In [12]:
import torch
from torch import nn
from torchvision import datasets, transforms
from torch import optim

In [13]:
#Next, we will define transforms for the preprocessing of our image data:
transform = transforms.Compose([transforms.ToTensor(),transforms.Normalize((0.5,), (0.5,)),])


In [14]:
#Let's define the batch_size to divide our dataset into chunks to be fed into the model:
batch_size = 64

In [15]:
# Next, we will pull the dataset from torchvision and apply the transform and create batches. 
# For this, we will first create a training dataset

trainset = datasets.FashionMNIST('~/.pytorch/F_MNIST_data/',download=True, train=True, transform=transform)
trainloader = torch.utils.data.DataLoader(trainset, batch_size=batch_size, shuffle=True)

In [57]:
# Now, let's create the testset:
testset = datasets.FashionMNIST('~/.pytorch/F_MNIST_data/', download=True, train=False, transform=transform)
testloader = torch.utils.data.DataLoader(testset, batch_size=batch_size, shuffle=True)

In [17]:
#Now our main task is to define the neural network class, which has to be a subclass of nn.Module:
class FashionNetwork(nn.Module):
    
    #we define the init method for the class:
    def __init__(self):
        super().__init__()
        
        #We need to define the layers for our model within init. 
        #The first hidden layer looks like the following:
        self.hidden1 = nn.Linear(784, 256)
        
        #Now we will define the second hidden layer:
        self.hidden2 = nn.Linear(256, 128)
        
        #Then we will define our output layer:
        self.output = nn.Linear(128, 10)
        
        #We will define our softmax activation for our last layer:
        self.softmax = nn.Softmax(dim=1)
        
        #Finally, we will define the activation function in the inner layers:
        self.activation = nn.ReLU()
    
    #Let's start with the forward() method in the class, passing in the input:
    def forward(self, x):
        
        #Now we will move the input to the first hidden layer, with 256 nodes:
        x = self.hidden1(x)
        
        #Next, we pass the outputs from the first hidden layer through the activation
        #function, which in our case is ReLU:
        x = self.activation(x)
        
        #We will repeat the same for the second layer, which has 128 nodes, and pass it
        #through ReLU
        x = self.hidden2(x)
        x = self.activation(x)
        
        #Now we pass the last output layer, with 10 output classes:
        x = self.output(x)
        
        #Then we will push the output using the softmax function
        output = self.softmax(x)
        
        #Finally, we return the output tensor:
        return output 


In [18]:
#We will then create the network object:
model = FashionNetwork()

#Let's have a quick look at our model:
print(model)

FashionNetwork(
  (hidden1): Linear(in_features=784, out_features=256, bias=True)
  (hidden2): Linear(in_features=256, out_features=128, bias=True)
  (output): Linear(in_features=128, out_features=10, bias=True)
  (softmax): Softmax(dim=1)
  (activation): ReLU()
)


In [19]:
#We will start by importing the optim module:
from torch import optim

In [20]:
#Next, we will create an optimizer object. We will use the Adam optimizer and pass model parameters:
optimizer = optim.Adam(model.parameters())


In [21]:
#To check for the defaults of the optimizer, you can do the following:
optimizer.defaults

{'lr': 0.001,
 'betas': (0.9, 0.999),
 'eps': 1e-08,
 'weight_decay': 0,
 'amsgrad': False}

In [22]:
#You can also add the learning rate as an additional parameter:
optimizer = optim.Adam(model.parameters(), lr=3e-3)

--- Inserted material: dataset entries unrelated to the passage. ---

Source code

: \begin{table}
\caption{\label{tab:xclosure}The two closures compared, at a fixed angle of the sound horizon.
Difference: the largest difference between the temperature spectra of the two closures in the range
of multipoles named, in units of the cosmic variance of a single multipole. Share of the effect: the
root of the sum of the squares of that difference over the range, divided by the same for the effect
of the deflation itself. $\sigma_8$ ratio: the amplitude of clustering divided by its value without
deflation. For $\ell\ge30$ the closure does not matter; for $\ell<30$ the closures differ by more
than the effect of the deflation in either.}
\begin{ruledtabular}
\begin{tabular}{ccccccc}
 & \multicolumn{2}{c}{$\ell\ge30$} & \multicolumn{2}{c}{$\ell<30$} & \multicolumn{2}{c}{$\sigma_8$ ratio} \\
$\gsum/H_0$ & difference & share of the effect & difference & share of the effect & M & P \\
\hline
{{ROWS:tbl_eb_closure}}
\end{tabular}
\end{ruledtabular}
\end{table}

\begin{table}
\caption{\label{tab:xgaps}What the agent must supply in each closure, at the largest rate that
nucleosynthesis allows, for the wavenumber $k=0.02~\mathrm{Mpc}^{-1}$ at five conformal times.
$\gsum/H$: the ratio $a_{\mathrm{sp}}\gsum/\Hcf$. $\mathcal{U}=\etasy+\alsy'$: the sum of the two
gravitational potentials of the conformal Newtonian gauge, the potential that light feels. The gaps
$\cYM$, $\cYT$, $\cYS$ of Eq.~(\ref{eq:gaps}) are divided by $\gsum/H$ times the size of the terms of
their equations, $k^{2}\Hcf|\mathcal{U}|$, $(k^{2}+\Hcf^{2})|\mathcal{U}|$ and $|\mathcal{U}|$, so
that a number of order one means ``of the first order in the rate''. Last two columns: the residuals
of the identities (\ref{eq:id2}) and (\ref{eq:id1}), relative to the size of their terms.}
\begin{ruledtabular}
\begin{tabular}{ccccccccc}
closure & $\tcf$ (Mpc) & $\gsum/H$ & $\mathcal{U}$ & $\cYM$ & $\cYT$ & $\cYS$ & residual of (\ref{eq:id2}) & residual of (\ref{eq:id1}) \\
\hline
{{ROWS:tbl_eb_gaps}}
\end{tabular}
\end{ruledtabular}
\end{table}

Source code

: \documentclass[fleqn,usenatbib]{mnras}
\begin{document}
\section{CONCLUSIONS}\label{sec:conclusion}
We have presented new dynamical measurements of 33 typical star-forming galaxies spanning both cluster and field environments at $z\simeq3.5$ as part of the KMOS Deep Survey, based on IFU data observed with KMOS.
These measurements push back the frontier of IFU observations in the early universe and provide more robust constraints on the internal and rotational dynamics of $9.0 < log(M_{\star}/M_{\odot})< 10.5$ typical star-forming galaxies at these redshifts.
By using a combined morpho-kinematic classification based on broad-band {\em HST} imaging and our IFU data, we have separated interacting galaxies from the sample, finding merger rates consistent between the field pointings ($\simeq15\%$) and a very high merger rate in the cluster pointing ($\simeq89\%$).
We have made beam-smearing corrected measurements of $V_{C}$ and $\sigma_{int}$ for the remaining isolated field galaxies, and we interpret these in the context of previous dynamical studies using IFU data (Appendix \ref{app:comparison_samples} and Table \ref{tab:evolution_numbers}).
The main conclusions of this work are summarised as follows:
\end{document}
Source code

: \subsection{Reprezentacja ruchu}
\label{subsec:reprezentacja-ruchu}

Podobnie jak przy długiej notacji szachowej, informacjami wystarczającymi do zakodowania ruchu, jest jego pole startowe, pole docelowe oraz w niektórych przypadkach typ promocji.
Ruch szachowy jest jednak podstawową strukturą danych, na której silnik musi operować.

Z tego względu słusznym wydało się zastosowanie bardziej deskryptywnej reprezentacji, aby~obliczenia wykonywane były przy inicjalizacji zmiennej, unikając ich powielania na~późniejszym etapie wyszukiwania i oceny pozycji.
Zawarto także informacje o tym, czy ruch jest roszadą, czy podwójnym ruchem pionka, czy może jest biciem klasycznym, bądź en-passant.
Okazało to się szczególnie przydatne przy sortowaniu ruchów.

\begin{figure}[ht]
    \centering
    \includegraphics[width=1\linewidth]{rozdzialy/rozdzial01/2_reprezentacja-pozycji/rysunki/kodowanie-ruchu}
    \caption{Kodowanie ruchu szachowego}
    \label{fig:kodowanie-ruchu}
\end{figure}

#Now we will start training our model, starting with the number of epochs:
epoch = 10

criterion = nn.NLLLoss()

In [23]:
# We will then start the loop:
for _ in range(epoch):
    
    #We initialize running_loss as 0:
    running_loss = 0
    
    #We will iterate through each image in training the image loader, which we defined
    #in an earlier recipe in this chapter: Defining the neural network class:
    
    for image, label in trainloader:
        
        #We then reset the gradients to zero
        optimizer.zero_grad()
        
        #Next, we will reshape the image:
        image = image.view(image.shape[0],-1)
        
        #Then we get the prediction from the model:
        pred = model(image)
        
        #Then we calculate the loss/error:
        loss = criterion(pred, label)
        
        #Then we call the .backward() method on the loss:
        loss.backward()
        
        #Then we call the .step() method on the optimizer:
        optimizer.step()
        
        #Then we append to the running loss:
        running_loss += loss.item()
        
        #Finally, we will print the loss after each epoch:
    print(f'Training loss: {running_loss/len(trainloader):.4f}')



Training loss: -0.7199
Training loss: -0.7410
Training loss: -0.7368
Training loss: -0.7277
Training loss: -0.7356
Training loss: -0.7370
Training loss: -0.7388
Training loss: -0.7402
Training loss: -0.7363
Training loss: -0.7421


In [31]:
pred[3]

tensor([0., 1., 0., 0., 0., 0., 0., 0., 0., 0.], grad_fn=<SelectBackward>)

In [32]:
pred[2]

tensor([0.0000e+00, 0.0000e+00, 0.0000e+00, 0.0000e+00, 2.7162e-35, 0.0000e+00,
        0.0000e+00, 0.0000e+00, 1.0000e+00, 0.0000e+00],
       grad_fn=<SelectBackward>)

In [36]:
image.view(image.shape[0],-1)

torch.Size([32, 784])

In [37]:
image.shape[0]

32

In [41]:
len(trainloader)

938

In [43]:
label

tensor([8, 3, 5, 5, 3, 7, 9, 5, 3, 3, 7, 5, 8, 8, 4, 4, 3, 5, 9, 4, 5, 3, 3, 1,
        3, 7, 9, 0, 0, 8, 2, 5])

In [50]:
image.view(image.shape[0],-1).size()

torch.Size([32, 784])

In [51]:
image.size()

torch.Size([32, 1, 28, 28])

In [52]:
28*28

784